We see this kind of servility creep around almost everywhere, Hatch said. Power doesn’t work by repressing us anymore — it works by forcing us to enjoy ourselves, all the time.
In consequence, Hatch said, we’ve never been more bored, and a lot of that has to do with reading less and therefore less serving that practice of freedom, the original mode of resistance. What’s different now, he explained, is the emerging idea that literature (of any kind) should be entertaining, consumable — and the shift lies within the detritus of the Internet age.
“In the era of novels that are written with the certainty that they will be made into action films, we’ve been given high-fructose corn syrup narratives, that are so easily consumed and metabolized that when I give you a work of modernist fiction, you’re bored,” Hatch said.
Bored, he said, just means you don’t want to do work. Boredom is to do with the subject, and never the object.
“Reading is an active thing — and that’s the problem,” Hatch said. “Reading is work, but it’s a form of work that comes with a pleasure that you can’t get unless you work.
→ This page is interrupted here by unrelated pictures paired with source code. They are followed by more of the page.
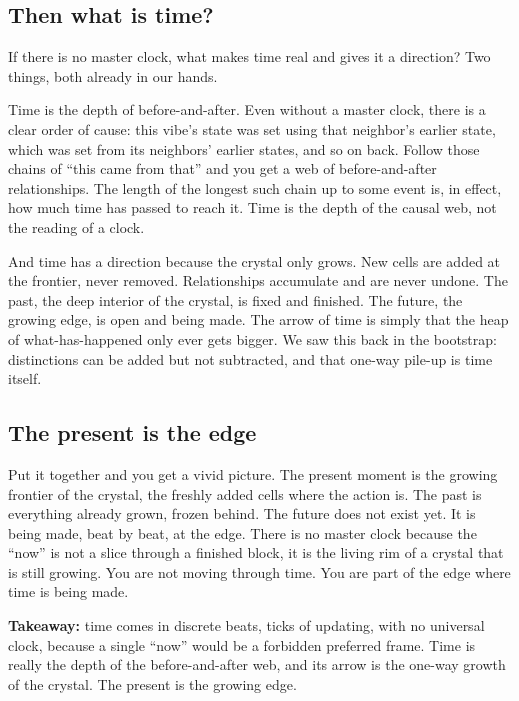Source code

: \subsection{Then what is time?}

If there is no master clock, what makes time real and gives it a direction? Two things, both already in our hands.

Time is the depth of before-and-after. Even without a master clock, there is a clear order of cause: this vibe's state was set using that neighbor's earlier state, which was set from its neighbors' earlier states, and so on back. Follow those chains of ``this came from that'' and you get a web of before-and-after relationships. The length of the longest such chain up to some event is, in effect, how much time has passed to reach it. Time is the depth of the causal web, not the reading of a clock.

And time has a direction because the crystal only grows. New cells are added at the frontier, never removed. Relationships accumulate and are never undone. The past, the deep interior of the crystal, is fixed and finished. The future, the growing edge, is open and being made. The arrow of time is simply that the heap of what-has-happened only ever gets bigger. We saw this back in the bootstrap: distinctions can be added but not subtracted, and that one-way pile-up is time itself.

\subsection{The present is the edge}

Put it together and you get a vivid picture. The present moment is the growing frontier of the crystal, the freshly added cells where the action is. The past is everything already grown, frozen behind. The future does not exist yet. It is being made, beat by beat, at the edge. There is no master clock because the ``now'' is not a slice through a finished block, it is the living rim of a crystal that is still growing. You are not moving through time. You are part of the edge where time is being made.

\textbf{Takeaway:} time comes in discrete beats, ticks of updating, with no universal clock, because a single ``now'' would be a forbidden preferred frame. Time is really the depth of the before-and-after web, and its arrow is the one-way growth of the crystal. The present is the growing edge.
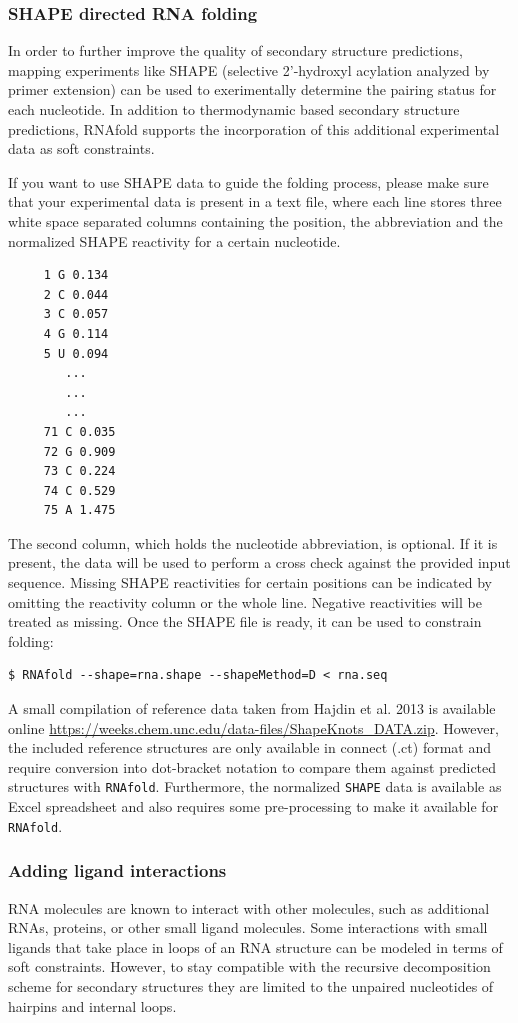 \documentclass[a4paper]{article}
\begin{document}
\subsubsection{SHAPE directed RNA folding}

In order to further improve the quality of secondary structure predictions, mapping experiments like
SHAPE (selective 2'-hydroxyl acylation analyzed by primer extension) can be used to exerimentally determine
the pairing status for each nucleotide.
In addition to thermodynamic based secondary structure predictions, RNAfold supports the incorporation of this additional
experimental data as soft constraints.

If you want to use SHAPE data to guide the folding process, please make sure that your experimental data is present in a text file,
where each line stores three white space separated columns containing the position, the abbreviation and the normalized SHAPE reactivity for
a certain nucleotide.

\begin{verbatim}
     1 G 0.134
     2 C 0.044
     3 C 0.057
     4 G 0.114
     5 U 0.094
        ...
        ...
        ...
     71 C 0.035
     72 G 0.909
     73 C 0.224
     74 C 0.529
     75 A 1.475
\end{verbatim}%

The second column, which holds the nucleotide abbreviation, is optional.
If it is present, the data will be used to perform a cross check against the provided input sequence.
Missing SHAPE reactivities for certain positions can be indicated by omitting the reactivity column or the whole line.
Negative reactivities will be treated as missing.
Once the SHAPE file is ready, it can be used to constrain folding:

\begin{verbatim}
$ RNAfold --shape=rna.shape --shapeMethod=D < rna.seq
\end{verbatim}%

A small compilation of reference data taken from Hajdin et al. 2013 is available online
\url{https://weeks.chem.unc.edu/data-files/ShapeKnots_DATA.zip}. However, the included
reference structures are only available in connect (.ct) format and require conversion into
dot-bracket notation to compare them against predicted structures with \texttt{RNAfold}.
Furthermore, the normalized \texttt{SHAPE} data is available as Excel spreadsheet and
also requires some pre-processing to make it available for \texttt{RNAfold}.


\subsubsection{Adding ligand interactions}
RNA molecules are known to interact with other molecules, such as additional RNAs, proteins,
or other small ligand molecules. Some interactions with small ligands that take place in
loops of an RNA structure can be modeled in terms of soft constraints. However, to stay
compatible with the recursive decomposition scheme for secondary structures they are
limited to the unpaired nucleotides of hairpins and internal loops.
\end{document}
That’s the thing I wish I saw happen more on campus — a desire for that kind of intellectual work.”
But some students say academia alone is that kind of intellectual work.
Business administration sophomore Stephanie Chin, who once was a voracious reader, said she hasn’t been reading “for fun” in college.
“There’s just no time,” Chin said. “I think college is just so busy — in high school, I would go home and that’s it, I could read. But in college, I go home — and home is with my roommates who always want to do something.”
According to business administration sophomore Julia Burge, almost everyone she knows doesn’t read.
“I feel like people that read are way smarter,” she said.
And beyond the demand of collegiate education, Burge and Chin both note the rarity of contemporary reading as an art form partly does lie, ironically enough, within the expanding access to technology; the other part being our newfound conception of the modern person. Reading, for some reason, is no longer as important to us.
“Most people don’t ever read,” Chin said. “And, yeah, I mean you could Netflix, or pick up a book — but when was the last time you felt like looking for a book?”
Low and behold, the crux, perhaps, of modern living in and of itself.
But it’s not technology that’s killing the book — we’re killing the book, Hatch said. The idea of not wanting to expend energy to read a book is a concept so foreign, and it’s only growing, he said.
“People are clutching their careers, their paid internships, their entry level positions I get it,” Hatch said. “But I feel like that doesn’t mean you can’t engage in larger conversations about what’s happening in politics, and certainly doesn’t mean you can’t read a 200-page book.”